Of course, you may not be convinced by my last case there -- it seems very artificial. There are more natural examples that demonstrate the problem, though.
The paper "Uniqueness in Logic Puzzles" has a good explanation of why this is, and they give a particularly good example of how uniqueness logic can go wrong when there are multiple solutions. They give this Slitherlink puzzle, that has exactly three possible solutions:
And then show that, depending on where you check for uniqueness, you'll get to a different solution. If you check a segment near the top left, you'll find that solution (c) is 'the correct one'; if you check a segment near the bottom right, you'll find that solution (b) is 'the correct one'.
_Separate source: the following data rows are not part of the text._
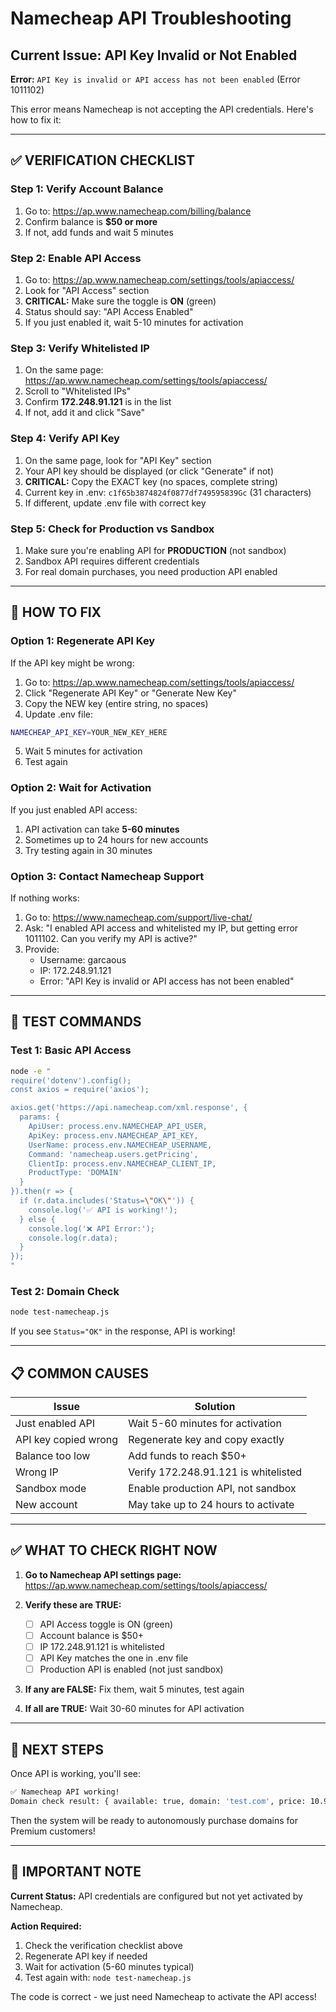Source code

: # Namecheap API Troubleshooting

## Current Issue: API Key Invalid or Not Enabled

**Error:** `API Key is invalid or API access has not been enabled` (Error 1011102)

This error means Namecheap is not accepting the API credentials. Here's how to fix it:

---

## ✅ VERIFICATION CHECKLIST

### Step 1: Verify Account Balance
1. Go to: https://ap.www.namecheap.com/billing/balance
2. Confirm balance is **$50 or more**
3. If not, add funds and wait 5 minutes

### Step 2: Enable API Access
1. Go to: https://ap.www.namecheap.com/settings/tools/apiaccess/
2. Look for "API Access" section
3. **CRITICAL:** Make sure the toggle is **ON** (green)
4. Status should say: "API Access Enabled"
5. If you just enabled it, wait 5-10 minutes for activation

### Step 3: Verify Whitelisted IP
1. On the same page: https://ap.www.namecheap.com/settings/tools/apiaccess/
2. Scroll to "Whitelisted IPs"
3. Confirm **172.248.91.121** is in the list
4. If not, add it and click "Save"

### Step 4: Verify API Key
1. On the same page, look for "API Key" section
2. Your API key should be displayed (or click "Generate" if not)
3. **CRITICAL:** Copy the EXACT key (no spaces, complete string)
4. Current key in .env: `c1f65b3874824f0877df749595839Gc` (31 characters)
5. If different, update .env file with correct key

### Step 5: Check for Production vs Sandbox
1. Make sure you're enabling API for **PRODUCTION** (not sandbox)
2. Sandbox API requires different credentials
3. For real domain purchases, you need production API enabled

---

## 🔧 HOW TO FIX

### Option 1: Regenerate API Key

If the API key might be wrong:

1. Go to: https://ap.www.namecheap.com/settings/tools/apiaccess/
2. Click "Regenerate API Key" or "Generate New Key"
3. Copy the NEW key (entire string, no spaces)
4. Update .env file:

```bash
NAMECHEAP_API_KEY=YOUR_NEW_KEY_HERE
```

5. Wait 5 minutes for activation
6. Test again

### Option 2: Wait for Activation

If you just enabled API access:

1. API activation can take **5-60 minutes**
2. Sometimes up to 24 hours for new accounts
3. Try testing again in 30 minutes

### Option 3: Contact Namecheap Support

If nothing works:

1. Go to: https://www.namecheap.com/support/live-chat/
2. Ask: "I enabled API access and whitelisted my IP, but getting error 1011102. Can you verify my API is active?"
3. Provide:
   - Username: garcaous
   - IP: 172.248.91.121
   - Error: "API Key is invalid or API access has not been enabled"

---

## 🧪 TEST COMMANDS

### Test 1: Basic API Access
```bash
node -e "
require('dotenv').config();
const axios = require('axios');

axios.get('https://api.namecheap.com/xml.response', {
  params: {
    ApiUser: process.env.NAMECHEAP_API_USER,
    ApiKey: process.env.NAMECHEAP_API_KEY,
    UserName: process.env.NAMECHEAP_USERNAME,
    Command: 'namecheap.users.getPricing',
    ClientIp: process.env.NAMECHEAP_CLIENT_IP,
    ProductType: 'DOMAIN'
  }
}).then(r => {
  if (r.data.includes('Status=\"OK\"')) {
    console.log('✅ API is working!');
  } else {
    console.log('❌ API Error:');
    console.log(r.data);
  }
});
"
```

### Test 2: Domain Check
```bash
node test-namecheap.js
```

If you see `Status="OK"` in the response, API is working!

---

## 📋 COMMON CAUSES

| Issue | Solution |
|-------|----------|
| Just enabled API | Wait 5-60 minutes for activation |
| API key copied wrong | Regenerate key and copy exactly |
| Balance too low | Add funds to reach $50+ |
| Wrong IP | Verify 172.248.91.121 is whitelisted |
| Sandbox mode | Enable production API, not sandbox |
| New account | May take up to 24 hours to activate |

---

## ✅ WHAT TO CHECK RIGHT NOW

1. **Go to Namecheap API settings page:** https://ap.www.namecheap.com/settings/tools/apiaccess/

2. **Verify these are TRUE:**
   - [ ] API Access toggle is ON (green)
   - [ ] Account balance is $50+
   - [ ] IP 172.248.91.121 is whitelisted
   - [ ] API Key matches the one in .env file
   - [ ] Production API is enabled (not just sandbox)

3. **If any are FALSE:** Fix them, wait 5 minutes, test again

4. **If all are TRUE:** Wait 30-60 minutes for API activation

---

## 📧 NEXT STEPS

Once API is working, you'll see:

```bash
✅ Namecheap API working!
Domain check result: { available: true, domain: 'test.com', price: 10.98 }
```

Then the system will be ready to autonomously purchase domains for Premium customers!

---

## 🚨 IMPORTANT NOTE

**Current Status:** API credentials are configured but not yet activated by Namecheap.

**Action Required:**
1. Check the verification checklist above
2. Regenerate API key if needed
3. Wait for activation (5-60 minutes typical)
4. Test again with: `node test-namecheap.js`

The code is correct - we just need Namecheap to activate the API access!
This is a relatively trivial example, but this could be embedded as one corner in a larger puzzle (with the loop escaping in the bottom right rather than wrapping around). If it was embedded like that, an experienced Slitherlink solver could very easily notice one of those. And if they used uniqueness logic, they would get either solution (b) or (c) without ever realizing something was wrong.
It may be possible to have only one "natural" solution if you assume uniqueness: that is, a "natural" set of uniqueness deductions will lead to only one of the solutions. But now we've left the realm of pure logic, and you're looking for something that will be "natural" to every single solver -- this would be very subjective, and unlikely to work for all but the most trivial examples.